### WHAT YOU ARE ASKED TO DO:
Without including any images, set down the records below exactly.

(Records drawn from a dataset)
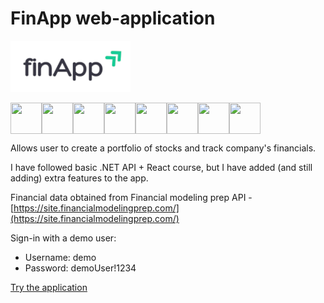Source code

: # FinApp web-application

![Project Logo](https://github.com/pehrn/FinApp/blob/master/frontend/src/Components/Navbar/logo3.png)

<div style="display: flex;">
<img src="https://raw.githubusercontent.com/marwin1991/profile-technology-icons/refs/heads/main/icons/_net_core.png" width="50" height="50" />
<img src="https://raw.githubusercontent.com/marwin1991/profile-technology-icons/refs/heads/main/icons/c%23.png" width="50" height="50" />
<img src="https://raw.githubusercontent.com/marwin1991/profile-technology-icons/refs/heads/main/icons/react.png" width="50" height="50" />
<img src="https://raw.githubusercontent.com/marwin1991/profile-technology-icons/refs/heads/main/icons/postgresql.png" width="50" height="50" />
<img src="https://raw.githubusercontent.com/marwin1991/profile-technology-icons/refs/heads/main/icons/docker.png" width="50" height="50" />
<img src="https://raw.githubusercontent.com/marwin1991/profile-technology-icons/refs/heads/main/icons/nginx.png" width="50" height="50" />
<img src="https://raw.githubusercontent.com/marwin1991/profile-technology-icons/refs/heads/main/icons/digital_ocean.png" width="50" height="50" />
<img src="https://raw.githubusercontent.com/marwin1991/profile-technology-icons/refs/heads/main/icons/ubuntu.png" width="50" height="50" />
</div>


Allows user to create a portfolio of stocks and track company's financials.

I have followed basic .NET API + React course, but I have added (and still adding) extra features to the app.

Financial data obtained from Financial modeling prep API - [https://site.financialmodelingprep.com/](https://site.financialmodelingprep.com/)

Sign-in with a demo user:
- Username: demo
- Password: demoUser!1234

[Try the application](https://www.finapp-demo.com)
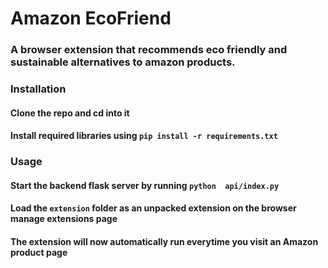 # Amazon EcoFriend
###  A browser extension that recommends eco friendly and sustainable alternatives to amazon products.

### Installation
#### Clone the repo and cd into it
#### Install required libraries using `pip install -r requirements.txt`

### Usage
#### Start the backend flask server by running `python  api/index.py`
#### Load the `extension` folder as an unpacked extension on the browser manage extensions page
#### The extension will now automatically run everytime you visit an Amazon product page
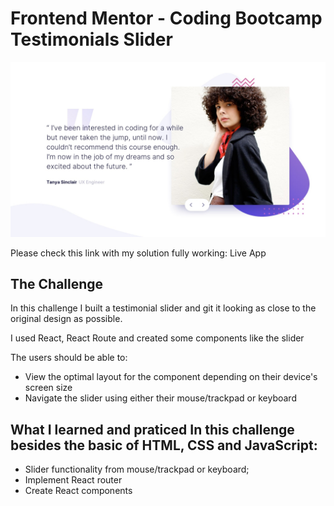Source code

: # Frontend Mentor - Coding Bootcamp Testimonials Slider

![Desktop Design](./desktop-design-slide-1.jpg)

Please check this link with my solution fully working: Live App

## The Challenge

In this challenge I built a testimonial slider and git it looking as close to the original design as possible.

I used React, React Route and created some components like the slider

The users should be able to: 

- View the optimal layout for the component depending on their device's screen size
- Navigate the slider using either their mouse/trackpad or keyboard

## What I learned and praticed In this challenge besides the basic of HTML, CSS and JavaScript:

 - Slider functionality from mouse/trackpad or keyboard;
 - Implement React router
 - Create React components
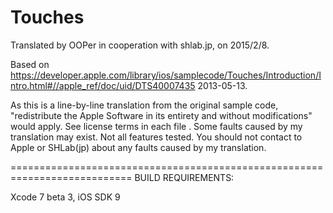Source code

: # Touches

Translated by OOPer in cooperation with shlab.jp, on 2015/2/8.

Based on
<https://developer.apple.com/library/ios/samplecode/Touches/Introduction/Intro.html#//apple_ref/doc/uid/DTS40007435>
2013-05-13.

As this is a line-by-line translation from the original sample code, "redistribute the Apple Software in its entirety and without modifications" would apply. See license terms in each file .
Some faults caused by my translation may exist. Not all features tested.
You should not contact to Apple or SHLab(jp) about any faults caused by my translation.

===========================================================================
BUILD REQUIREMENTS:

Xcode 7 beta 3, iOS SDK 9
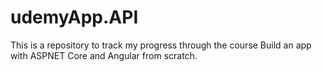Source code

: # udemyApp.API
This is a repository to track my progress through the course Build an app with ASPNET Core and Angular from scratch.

### WRITTEN SOLUTION:
Source code

: # FinApp web-application

![Project Logo](https://github.com/pehrn/FinApp/blob/master/frontend/src/Components/Navbar/logo3.png)

<div style="display: flex;">
<img src="https://raw.githubusercontent.com/marwin1991/profile-technology-icons/refs/heads/main/icons/_net_core.png" width="50" height="50" />
<img src="https://raw.githubusercontent.com/marwin1991/profile-technology-icons/refs/heads/main/icons/c%23.png" width="50" height="50" />
<img src="https://raw.githubusercontent.com/marwin1991/profile-technology-icons/refs/heads/main/icons/react.png" width="50" height="50" />
<img src="https://raw.githubusercontent.com/marwin1991/profile-technology-icons/refs/heads/main/icons/postgresql.png" width="50" height="50" />
<img src="https://raw.githubusercontent.com/marwin1991/profile-technology-icons/refs/heads/main/icons/docker.png" width="50" height="50" />
<img src="https://raw.githubusercontent.com/marwin1991/profile-technology-icons/refs/heads/main/icons/nginx.png" width="50" height="50" />
<img src="https://raw.githubusercontent.com/marwin1991/profile-technology-icons/refs/heads/main/icons/digital_ocean.png" width="50" height="50" />
<img src="https://raw.githubusercontent.com/marwin1991/profile-technology-icons/refs/heads/main/icons/ubuntu.png" width="50" height="50" />
</div>


Allows user to create a portfolio of stocks and track company's financials.

I have followed basic .NET API + React course, but I have added (and still adding) extra features to the app.

Financial data obtained from Financial modeling prep API - [https://site.financialmodelingprep.com/](https://site.financialmodelingprep.com/)

Sign-in with a demo user:
- Username: demo
- Password: demoUser!1234

[Try the application](https://www.finapp-demo.com)
 # Amazon EcoFriend
###  A browser extension that recommends eco friendly and sustainable alternatives to amazon products.

### Installation
#### Clone the repo and cd into it
#### Install required libraries using `pip install -r requirements.txt`

### Usage
#### Start the backend flask server by running `python  api/index.py`
#### Load the `extension` folder as an unpacked extension on the browser manage extensions page
#### The extension will now automatically run everytime you visit an Amazon product page
Source code

: # Frontend Mentor - Coding Bootcamp Testimonials Slider

![Desktop Design](./desktop-design-slide-1.jpg)

Please check this link with my solution fully working: Live App

## The Challenge

In this challenge I built a testimonial slider and git it looking as close to the original design as possible.

I used React, React Route and created some components like the slider

The users should be able to: 

- View the optimal layout for the component depending on their device's screen size
- Navigate the slider using either their mouse/trackpad or keyboard

## What I learned and praticed In this challenge besides the basic of HTML, CSS and JavaScript:

 - Slider functionality from mouse/trackpad or keyboard;
 - Implement React router
 - Create React components
Source code

: # Touches

Translated by OOPer in cooperation with shlab.jp, on 2015/2/8.

Based on
<https://developer.apple.com/library/ios/samplecode/Touches/Introduction/Intro.html#//apple_ref/doc/uid/DTS40007435>
2013-05-13.

As this is a line-by-line translation from the original sample code, "redistribute the Apple Software in its entirety and without modifications" would apply. See license terms in each file .
Some faults caused by my translation may exist. Not all features tested.
You should not contact to Apple or SHLab(jp) about any faults caused by my translation.

===========================================================================
BUILD REQUIREMENTS:

Xcode 7 beta 3, iOS SDK 9
Source code

: # udemyApp.API
This is a repository to track my progress through the course Build an app with ASPNET Core and Angular from scratch.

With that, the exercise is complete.